### [Data for this exercise]
_ _ _ _

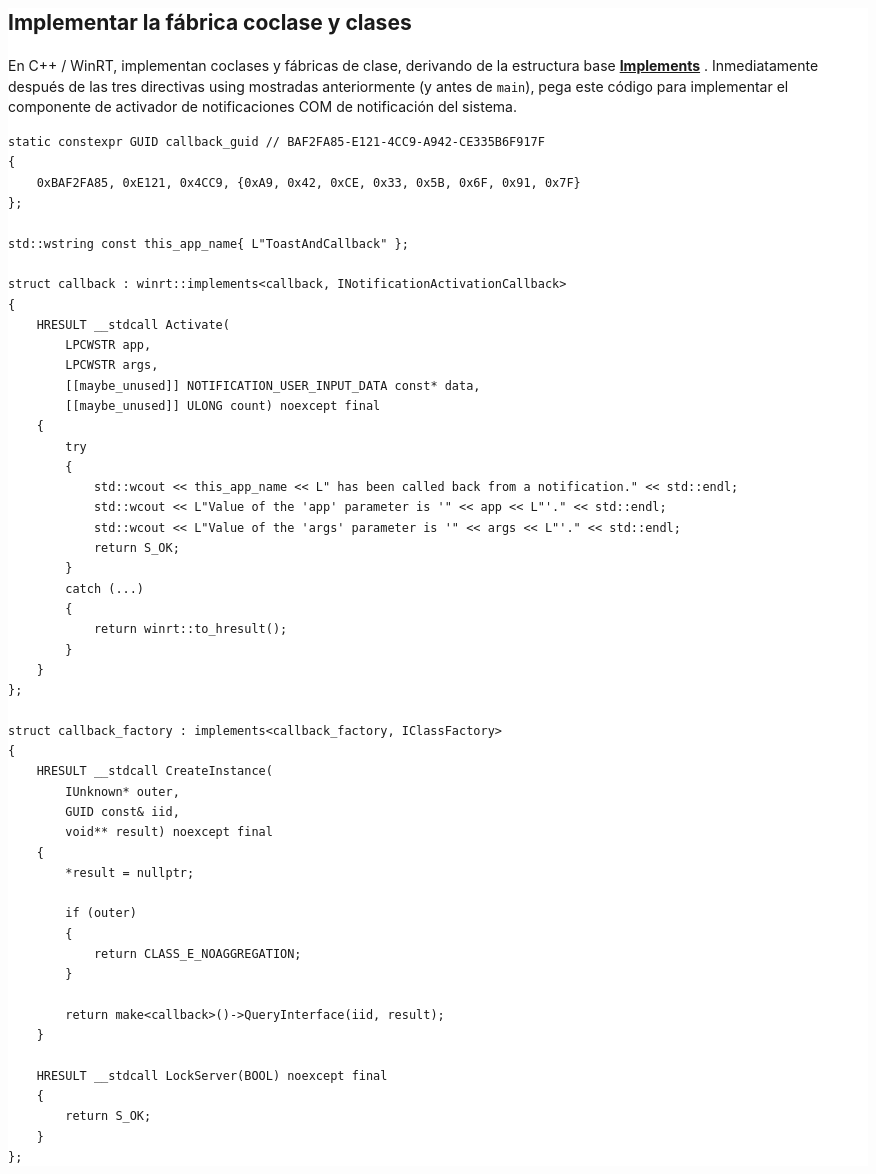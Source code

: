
 ```cppwinrt
```

## <a name="implement-the-coclass-and-class-factory"></a>Implementar la fábrica coclase y clases

En C++ / WinRT, implementan coclases y fábricas de clase, derivando de la estructura base [**Implements**](/uwp/cpp-ref-for-winrt/implements) . Inmediatamente después de las tres directivas using mostradas anteriormente (y antes de `main`), pega este código para implementar el componente de activador de notificaciones COM de notificación del sistema.

```cppwinrt
static constexpr GUID callback_guid // BAF2FA85-E121-4CC9-A942-CE335B6F917F
{
    0xBAF2FA85, 0xE121, 0x4CC9, {0xA9, 0x42, 0xCE, 0x33, 0x5B, 0x6F, 0x91, 0x7F}
};

std::wstring const this_app_name{ L"ToastAndCallback" };

struct callback : winrt::implements<callback, INotificationActivationCallback>
{
    HRESULT __stdcall Activate(
        LPCWSTR app,
        LPCWSTR args,
        [[maybe_unused]] NOTIFICATION_USER_INPUT_DATA const* data,
        [[maybe_unused]] ULONG count) noexcept final
    {
        try
        {
            std::wcout << this_app_name << L" has been called back from a notification." << std::endl;
            std::wcout << L"Value of the 'app' parameter is '" << app << L"'." << std::endl;
            std::wcout << L"Value of the 'args' parameter is '" << args << L"'." << std::endl;
            return S_OK;
        }
        catch (...)
        {
            return winrt::to_hresult();
        }
    }
};

struct callback_factory : implements<callback_factory, IClassFactory>
{
    HRESULT __stdcall CreateInstance(
        IUnknown* outer,
        GUID const& iid,
        void** result) noexcept final
    {
        *result = nullptr;

        if (outer)
        {
            return CLASS_E_NOAGGREGATION;
        }

        return make<callback>()->QueryInterface(iid, result);
    }

    HRESULT __stdcall LockServer(BOOL) noexcept final
    {
        return S_OK;
    }
};
```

_ _ _ _

### [Task instructions]
Locate all lines in the listing above with the word "wcout". Copy them.

### [Task response]
            std::wcout << this_app_name << L" has been called back from a notification." << std::endl;
            std::wcout << L"Value of the 'app' parameter is '" << app << L"'." << std::endl;
            std::wcout << L"Value of the 'args' parameter is '" << args << L"'." << std::endl;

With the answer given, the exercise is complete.